Der Tesla-Herausforderer Xpeng will Lidar in seine Fahrzeuge einbauen.

Der Lidarsensor ermöglicht 3D Bilder der Umgebung und ist für die meisten Hersteller ein wichtiges Puzzlestück bei der Umweltwahrnehmung der Fahrzeuge. Der E-Autobauer Tesla verzichtet darauf und setzt vollständig auf Kameras und KI-Technologie. Damit ist Tesla zwar nicht alleine, aber doch in der Minderheit.

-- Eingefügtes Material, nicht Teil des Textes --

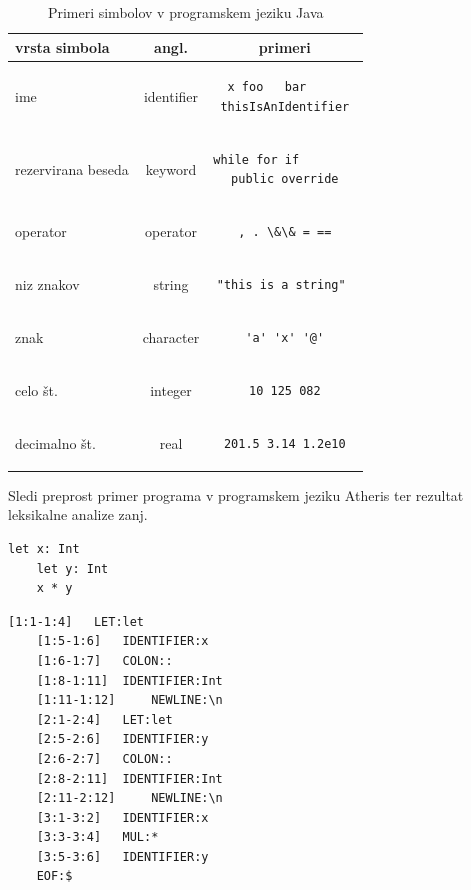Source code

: \documentclass[a4paper, 12p]{book}
\begin{document}
\begin{table}
	\begin{center}
		\begin{tabular}{l|c|c}
			\textbf{vrsta simbola} & \textbf{angl.} & \textbf{primeri} \\ \hline\hline
			ime & identifier & 
\begin{lstlisting} 
x foo	bar		
thisIsAnIdentifier
\end{lstlisting} \\
			rezervirana beseda & keyword & 
\begin{lstlisting} 
while for if		
public override
\end{lstlisting} \\
			operator & operator & 
\begin{lstlisting} 
, . \&\& = ==
\end{lstlisting} \\
			niz znakov & string & 
\begin{lstlisting} 
"this is a string" 
\end{lstlisting} \\
			znak & character &
\begin{lstlisting} 
'a' 'x' '@'
\end{lstlisting} \\
			celo št. & integer &
\begin{lstlisting} 
10 125 082
\end{lstlisting} \\
			decimalno št. & real &
\begin{lstlisting} 
201.5 3.14 1.2e10
\end{lstlisting} \\
		\end{tabular}
	\end{center}
	\caption{Primeri simbolov v programskem jeziku Java}
	\label{tabel:vrsteZetonov}
\end{table}

Sledi preprost primer programa v programskem jeziku Atheris ter rezultat leksikalne analize zanj.

\renewcommand{\lstlistingname}{Program}
\begin{lstlisting}[caption={Primer programa v programskem jeziku Atheris},label={lst:atherisCode}, captionpos=b]
	let x: Int
	let y: Int
	x * y
\end{lstlisting}

\renewcommand{\lstlistingname}{Izpis}
\begin{lstlisting}[caption={Rezultat leksikalne analize za program ~\ref{lst:atherisCode}},label={lst:lexedSource},captionpos=b]
	[1:1-1:4] 	LET:let
	[1:5-1:6] 	IDENTIFIER:x
	[1:6-1:7] 	COLON::
	[1:8-1:11] 	IDENTIFIER:Int
	[1:11-1:12] 	NEWLINE:\n
	[2:1-2:4] 	LET:let
	[2:5-2:6] 	IDENTIFIER:y
	[2:6-2:7] 	COLON::
	[2:8-2:11] 	IDENTIFIER:Int
	[2:11-2:12] 	NEWLINE:\n
	[3:1-3:2] 	IDENTIFIER:x
	[3:3-3:4] 	MUL:*
	[3:5-3:6] 	IDENTIFIER:y
	EOF:$
\end{lstlisting}
\end{document}
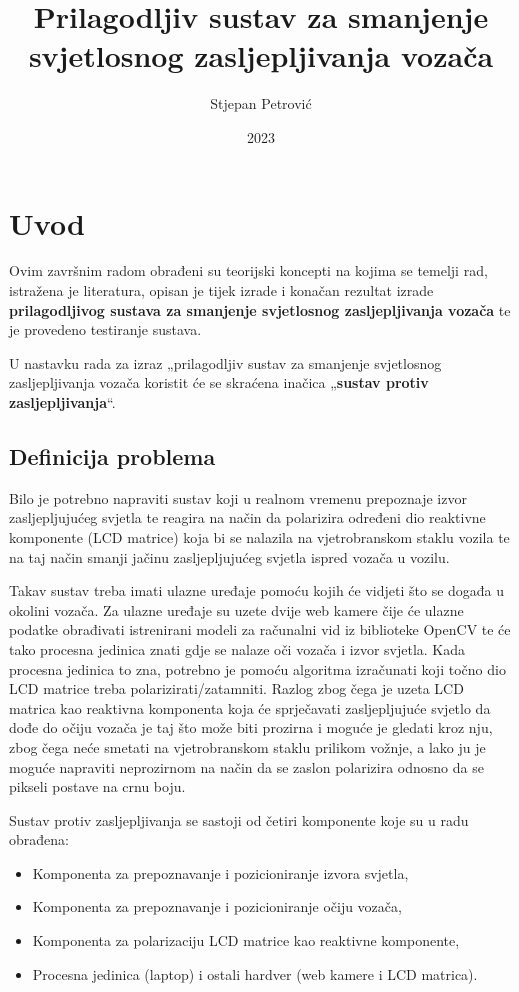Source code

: \documentclass{foi}
\title{Prilagodljiv sustav za smanjenje svjetlosnog zasljepljivanja vozača}
\author{Stjepan Petrović}
\date{2023}
\begin{document}
\maketitle

\tableofcontents

\pagestyle{plain}
\chapter{Uvod}

Ovim završnim radom obrađeni su teorijski koncepti na kojima se temelji rad, istražena je literatura, opisan je tijek izrade i konačan rezultat izrade \textbf{prilagodljivog sustava za smanjenje svjetlosnog zasljepljivanja vozača} te je provedeno testiranje sustava.

U nastavku rada za izraz „prilagodljiv sustav za smanjenje svjetlosnog zasljepljivanja vozača koristit će se skraćena inačica „\textbf{sustav protiv zasljepljivanja}“.

\section{Definicija problema}

 Bilo je potrebno napraviti sustav koji u realnom vremenu prepoznaje izvor zasljepljujućeg svjetla te reagira na način da polarizira određeni dio reaktivne komponente (LCD matrice) koja bi se nalazila na vjetrobranskom staklu vozila te na taj način smanji jačinu zasljepljujućeg svjetla ispred vozača u vozilu.

 Takav sustav treba imati ulazne uređaje pomoću kojih će vidjeti što se događa u okolini vozača. Za ulazne uređaje su uzete dvije web kamere čije će ulazne podatke obrađivati istrenirani modeli za računalni vid iz biblioteke OpenCV te će tako procesna jedinica znati gdje se nalaze oči vozača i izvor svjetla. Kada procesna jedinica to zna, potrebno je pomoću algoritma izračunati koji točno dio LCD matrice treba polarizirati/zatamniti. Razlog zbog čega je uzeta LCD matrica kao reaktivna komponenta koja će sprječavati zasljepljujuće svjetlo da dođe do očiju vozača je taj što može biti prozirna i moguće je gledati kroz nju, zbog čega neće smetati na vjetrobranskom staklu prilikom vožnje, a lako ju je moguće napraviti neprozirnom na način da se zaslon polarizira odnosno da se pikseli postave na crnu boju.

\begin{flushleft}Sustav protiv zasljepljivanja se sastoji od četiri komponente koje su u radu obrađena:\end{flushleft}
\begin{itemize}[noitemsep]
    \item Komponenta za prepoznavanje i pozicioniranje izvora svjetla,
    \item Komponenta za prepoznavanje i pozicioniranje očiju vozača,
    \item Komponenta za polarizaciju LCD matrice kao reaktivne komponente,
    \item Procesna jedinica (laptop) i ostali hardver (web kamere i LCD matrica).
\end{itemize}
\end{document}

Das Start-up Xpeng steht in der Kritik, Geheimnisse von Apple und Tesla illegal erworben zu haben. Zwei der Diebe wurden in den USA deswegen verhaftet. Xpeng Motors ist zwar in der Klageschrift nicht erwähnt, doch wollten beide Delinquenten zu Xpeng Motors überwechseln.

Tesla lehnt den Lidar aus Kostengründen ab und Xpeng setzt auf Lidar, um ein höheres Maß an Sicherheitsredundanz zu haben. Sollte also ein Sensor ausfallen, kann man auf andere zurückgreifen. Des Weiteren sieht man in Lidar einen zuverlässigeren Sensor vor allem bei schlechtem Wetter. Der chinesische Konkurrent Xpeng setzt auf diesen Sensor und will ihn von Livox beziehen.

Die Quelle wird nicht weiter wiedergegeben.